Dado que no podemos evitar la existencia de la incertidumbre, al menos podemos minimizar sus efectos a través de la previsión.

La vida está llena de imprevistos frente a los cuales nos resultaría difícil hacer frente sin la protección oportuna. La incertidumbre es uno de los miedos naturales del ser humano, especialmente en cuanto a tragedias se refiere. Las preocupaciones que esto conlleva pueden ser en buena parte paliadas al contratar un seguro ya que con este precisamente lo que adquirimos es seguridad, elemento fundamental que se ubica en el segundo peldaño de la conocida pirámide de las necesidades de Maslow.

Contratar un seguro de vida con una cobertura adecuada, puede ser decisivo para la estabilidad económica de nuestra familia, ya sea en caso de fallecimiento o invalidez que suponga tener que adaptar nuestro entorno físico al nuevo escenario. Sobretodo la mayor preocupación para los contratantes es el dejar provistos a sus hijos o herederos del capital que garantice la cobertura de sus necesidades en el medio/largo plazo.

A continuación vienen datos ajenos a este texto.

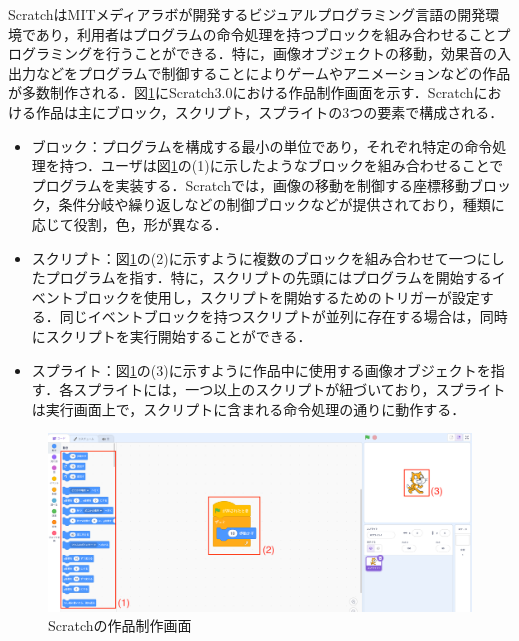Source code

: \documentclass[T,J]{fose} %
\begin{document}
ScratchはMITメディアラボが開発するビジュアルプログラミング言語の開発環境であり，利用者はプログラムの命令処理を持つブロックを組み合わせることプログラミングを行うことができる．特に，画像オブジェクトの移動，効果音の入出力などをプログラムで制御することによりゲームやアニメーションなどの作品が多数制作される．図\ref{fig:Scratch-description}にScratch3.0における作品制作画面を示す．Scratchにおける作品は主にブロック，スクリプト，スプライトの3つの要素で構成される．
\begin{itemize}
\item ブロック：プログラムを構成する最小の単位であり，それぞれ特定の命令処理を持つ．ユーザは図\ref{fig:Scratch-description}の(1)に示したようなブロックを組み合わせることでプログラムを実装する．Scratchでは，画像の移動を制御する座標移動ブロック，条件分岐や繰り返しなどの制御ブロックなどが提供されており，種類に応じて役割，色，形が異なる．
\item スクリプト：図\ref{fig:Scratch-description}の(2)に示すように複数のブロックを組み合わせて一つにしたプログラムを指す．特に，スクリプトの先頭にはプログラムを開始するイベントブロックを使用し，スクリプトを開始するためのトリガーが設定する．同じイベントブロックを持つスクリプトが並列に存在する場合は，同時にスクリプトを実行開始することができる．
\item スプライト：図\ref{fig:Scratch-description}の(3)に示すように作品中に使用する画像オブジェクトを指す．各スプライトには，一つ以上のスクリプトが紐づいており，スプライトは実行画面上で，スクリプトに含まれる命令処理の通りに動作する．
\end{itemize}
\begin{figure}[t]
	\centering
	\includegraphics[width=1.0\linewidth]{Okamoto_fig/Scratch-description.pdf}
	\caption{Scratchの作品制作画面}
	\label{fig:Scratch-description}
\end{figure}
\end{document}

No tan solo se reduce el concepto al ámbito particular sino que el espectro es mucho más amplio. Es decir, en el entorno empresarial han ido desarrollándose a lo largo del tiempo, nuevas fórmulas de protección de vida focalizadas en aportar un cierto capital a los trabajadores o a las familias de estos en caso de accidente. En definitiva, los seguros de vida otorgan al asegurado una protección adicional a la pensión que ofrece el estado en caso de invalidez permanente. Hay que matizar que en este caso, el rendimiento está sujeto a tributación por el IRPF por parte del asegurado que será en definitiva el perceptor del capital y/o renta. Todo lo contrario cuando se trata de fallecimiento, en el cual los beneficiarios deberán tributar en relación al Impuesto de Sucesiones y Donaciones dependiendo de las edades de los mismos. Aparte del los seguros de vida-riesgo, las empresas más comprometidas con sus empleados, suelen ofrecer también aportaciones a planes de pensiones, lo cual supone un importante complemento salarial del que el beneficiario quedará muy agradecido en el momento de la jubilación.

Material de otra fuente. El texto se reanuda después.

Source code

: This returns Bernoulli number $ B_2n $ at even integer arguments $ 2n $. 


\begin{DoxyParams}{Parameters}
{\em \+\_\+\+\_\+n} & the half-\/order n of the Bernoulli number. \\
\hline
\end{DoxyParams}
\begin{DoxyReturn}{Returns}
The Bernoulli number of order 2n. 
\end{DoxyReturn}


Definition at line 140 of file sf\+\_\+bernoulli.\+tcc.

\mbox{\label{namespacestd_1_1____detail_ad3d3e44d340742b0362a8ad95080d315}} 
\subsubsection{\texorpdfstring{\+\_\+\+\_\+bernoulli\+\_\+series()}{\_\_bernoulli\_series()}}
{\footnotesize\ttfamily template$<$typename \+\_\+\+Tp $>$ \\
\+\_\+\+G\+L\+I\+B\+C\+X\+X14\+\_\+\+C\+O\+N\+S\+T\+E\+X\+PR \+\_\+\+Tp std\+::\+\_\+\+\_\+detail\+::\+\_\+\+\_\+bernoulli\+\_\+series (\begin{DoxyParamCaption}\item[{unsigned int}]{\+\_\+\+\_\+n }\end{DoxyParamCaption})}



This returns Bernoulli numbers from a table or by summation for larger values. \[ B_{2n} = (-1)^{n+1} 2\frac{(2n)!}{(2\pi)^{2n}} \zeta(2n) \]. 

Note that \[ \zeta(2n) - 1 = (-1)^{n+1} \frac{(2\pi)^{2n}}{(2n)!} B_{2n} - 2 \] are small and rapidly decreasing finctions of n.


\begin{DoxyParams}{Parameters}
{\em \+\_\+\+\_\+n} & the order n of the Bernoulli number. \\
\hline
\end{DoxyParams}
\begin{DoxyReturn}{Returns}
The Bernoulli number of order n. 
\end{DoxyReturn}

Es importante tener en cuenta los siguientes puntos cuando vayamos a contratar un seguro de vida:

    • Compañía con la que lo contratamos: actualmente existen muchas compañías de seguros pero al contratar algo tan importante como un seguro de vida es recomendable elegir una compañía sólida, estable y con historia en el mundo de los seguros.
    • El tipo de coberturas y riesgo asegurado. Para ello lo más aconsejable siempre será acudir a un profesional del seguro, pues su grado de conocimiento por su especialización en el sector, nos llevará a tomar la decisión más acertada.
    • Las cláusulas de la póliza sobretodo en los puntos en los que quedan establecidas las causas de fallecimiento e invalidez.
    • Para finalizar, debemos hacer la siguiente reflexión: Si realmente somos altruistas con nuestros seres queridos, ¿por qué no contratar un seguro de vida que nos proporciona la seguridad y estabilidad que todos deseamos?.